• What is needed: In full and without alteration, print the entries.

• Entries shown:
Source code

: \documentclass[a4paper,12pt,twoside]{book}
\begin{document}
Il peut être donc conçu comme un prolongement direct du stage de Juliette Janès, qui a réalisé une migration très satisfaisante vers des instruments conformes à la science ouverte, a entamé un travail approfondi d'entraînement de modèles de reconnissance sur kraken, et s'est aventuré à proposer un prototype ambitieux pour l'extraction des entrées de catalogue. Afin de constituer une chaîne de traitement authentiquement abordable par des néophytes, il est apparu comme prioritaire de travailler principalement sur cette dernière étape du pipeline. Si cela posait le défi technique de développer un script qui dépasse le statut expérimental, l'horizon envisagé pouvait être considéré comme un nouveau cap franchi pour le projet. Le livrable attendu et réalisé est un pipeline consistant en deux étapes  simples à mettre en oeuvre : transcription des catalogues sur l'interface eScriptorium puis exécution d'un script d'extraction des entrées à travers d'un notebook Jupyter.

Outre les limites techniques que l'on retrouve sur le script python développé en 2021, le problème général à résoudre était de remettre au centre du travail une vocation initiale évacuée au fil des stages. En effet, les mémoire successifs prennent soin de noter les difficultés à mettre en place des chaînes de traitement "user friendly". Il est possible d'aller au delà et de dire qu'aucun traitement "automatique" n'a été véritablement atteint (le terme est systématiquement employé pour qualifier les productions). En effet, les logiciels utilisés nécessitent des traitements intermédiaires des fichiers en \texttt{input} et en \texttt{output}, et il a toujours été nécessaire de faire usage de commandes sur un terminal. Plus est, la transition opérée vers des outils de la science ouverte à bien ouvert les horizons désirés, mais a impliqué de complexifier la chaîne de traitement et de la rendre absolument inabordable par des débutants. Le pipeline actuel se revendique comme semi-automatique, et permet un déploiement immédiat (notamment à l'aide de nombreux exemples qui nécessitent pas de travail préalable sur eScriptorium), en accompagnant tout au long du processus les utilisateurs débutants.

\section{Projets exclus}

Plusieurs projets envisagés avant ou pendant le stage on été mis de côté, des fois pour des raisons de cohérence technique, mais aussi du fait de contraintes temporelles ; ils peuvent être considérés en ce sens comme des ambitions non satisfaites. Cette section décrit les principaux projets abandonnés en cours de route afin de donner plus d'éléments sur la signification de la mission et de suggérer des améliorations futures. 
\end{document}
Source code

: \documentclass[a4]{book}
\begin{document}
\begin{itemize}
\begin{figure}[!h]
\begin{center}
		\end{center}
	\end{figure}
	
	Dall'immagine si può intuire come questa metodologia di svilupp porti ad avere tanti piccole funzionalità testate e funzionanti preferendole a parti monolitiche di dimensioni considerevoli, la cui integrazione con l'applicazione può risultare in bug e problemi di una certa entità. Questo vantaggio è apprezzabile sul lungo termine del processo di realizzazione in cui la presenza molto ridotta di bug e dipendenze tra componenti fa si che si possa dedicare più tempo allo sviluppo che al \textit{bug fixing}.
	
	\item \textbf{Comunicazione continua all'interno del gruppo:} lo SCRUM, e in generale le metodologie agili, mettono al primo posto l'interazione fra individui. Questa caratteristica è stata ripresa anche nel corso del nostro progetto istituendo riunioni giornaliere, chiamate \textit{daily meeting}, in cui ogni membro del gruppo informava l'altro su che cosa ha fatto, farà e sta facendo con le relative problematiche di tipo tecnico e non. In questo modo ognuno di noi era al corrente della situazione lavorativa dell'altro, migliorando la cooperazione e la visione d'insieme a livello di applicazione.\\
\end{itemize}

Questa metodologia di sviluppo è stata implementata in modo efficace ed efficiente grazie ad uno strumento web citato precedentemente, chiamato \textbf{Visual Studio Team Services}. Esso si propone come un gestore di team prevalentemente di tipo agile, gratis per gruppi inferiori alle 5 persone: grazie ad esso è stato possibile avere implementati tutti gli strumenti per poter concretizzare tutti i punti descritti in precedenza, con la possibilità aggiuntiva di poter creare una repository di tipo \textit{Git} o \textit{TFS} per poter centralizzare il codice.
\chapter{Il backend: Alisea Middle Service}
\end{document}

• The completed task:
Source code

: \documentclass[a4paper,12pt,twoside]{book}
\begin{document}
Il peut être donc conçu comme un prolongement direct du stage de Juliette Janès, qui a réalisé une migration très satisfaisante vers des instruments conformes à la science ouverte, a entamé un travail approfondi d'entraînement de modèles de reconnissance sur kraken, et s'est aventuré à proposer un prototype ambitieux pour l'extraction des entrées de catalogue. Afin de constituer une chaîne de traitement authentiquement abordable par des néophytes, il est apparu comme prioritaire de travailler principalement sur cette dernière étape du pipeline. Si cela posait le défi technique de développer un script qui dépasse le statut expérimental, l'horizon envisagé pouvait être considéré comme un nouveau cap franchi pour le projet. Le livrable attendu et réalisé est un pipeline consistant en deux étapes  simples à mettre en oeuvre : transcription des catalogues sur l'interface eScriptorium puis exécution d'un script d'extraction des entrées à travers d'un notebook Jupyter.

Outre les limites techniques que l'on retrouve sur le script python développé en 2021, le problème général à résoudre était de remettre au centre du travail une vocation initiale évacuée au fil des stages. En effet, les mémoire successifs prennent soin de noter les difficultés à mettre en place des chaînes de traitement "user friendly". Il est possible d'aller au delà et de dire qu'aucun traitement "automatique" n'a été véritablement atteint (le terme est systématiquement employé pour qualifier les productions). En effet, les logiciels utilisés nécessitent des traitements intermédiaires des fichiers en \texttt{input} et en \texttt{output}, et il a toujours été nécessaire de faire usage de commandes sur un terminal. Plus est, la transition opérée vers des outils de la science ouverte à bien ouvert les horizons désirés, mais a impliqué de complexifier la chaîne de traitement et de la rendre absolument inabordable par des débutants. Le pipeline actuel se revendique comme semi-automatique, et permet un déploiement immédiat (notamment à l'aide de nombreux exemples qui nécessitent pas de travail préalable sur eScriptorium), en accompagnant tout au long du processus les utilisateurs débutants.

\section{Projets exclus}

Plusieurs projets envisagés avant ou pendant le stage on été mis de côté, des fois pour des raisons de cohérence technique, mais aussi du fait de contraintes temporelles ; ils peuvent être considérés en ce sens comme des ambitions non satisfaites. Cette section décrit les principaux projets abandonnés en cours de route afin de donner plus d'éléments sur la signification de la mission et de suggérer des améliorations futures. 
\end{document}
Source code

: \documentclass[a4]{book}
\begin{document}
\begin{itemize}
\begin{figure}[!h]
\begin{center}
		\end{center}
	\end{figure}
	
	Dall'immagine si può intuire come questa metodologia di svilupp porti ad avere tanti piccole funzionalità testate e funzionanti preferendole a parti monolitiche di dimensioni considerevoli, la cui integrazione con l'applicazione può risultare in bug e problemi di una certa entità. Questo vantaggio è apprezzabile sul lungo termine del processo di realizzazione in cui la presenza molto ridotta di bug e dipendenze tra componenti fa si che si possa dedicare più tempo allo sviluppo che al \textit{bug fixing}.
	
	\item \textbf{Comunicazione continua all'interno del gruppo:} lo SCRUM, e in generale le metodologie agili, mettono al primo posto l'interazione fra individui. Questa caratteristica è stata ripresa anche nel corso del nostro progetto istituendo riunioni giornaliere, chiamate \textit{daily meeting}, in cui ogni membro del gruppo informava l'altro su che cosa ha fatto, farà e sta facendo con le relative problematiche di tipo tecnico e non. In questo modo ognuno di noi era al corrente della situazione lavorativa dell'altro, migliorando la cooperazione e la visione d'insieme a livello di applicazione.\\
\end{itemize}

Questa metodologia di sviluppo è stata implementata in modo efficace ed efficiente grazie ad uno strumento web citato precedentemente, chiamato \textbf{Visual Studio Team Services}. Esso si propone come un gestore di team prevalentemente di tipo agile, gratis per gruppi inferiori alle 5 persone: grazie ad esso è stato possibile avere implementati tutti gli strumenti per poter concretizzare tutti i punti descritti in precedenza, con la possibilità aggiuntiva di poter creare una repository di tipo \textit{Git} o \textit{TFS} per poter centralizzare il codice.
\chapter{Il backend: Alisea Middle Service}
\end{document}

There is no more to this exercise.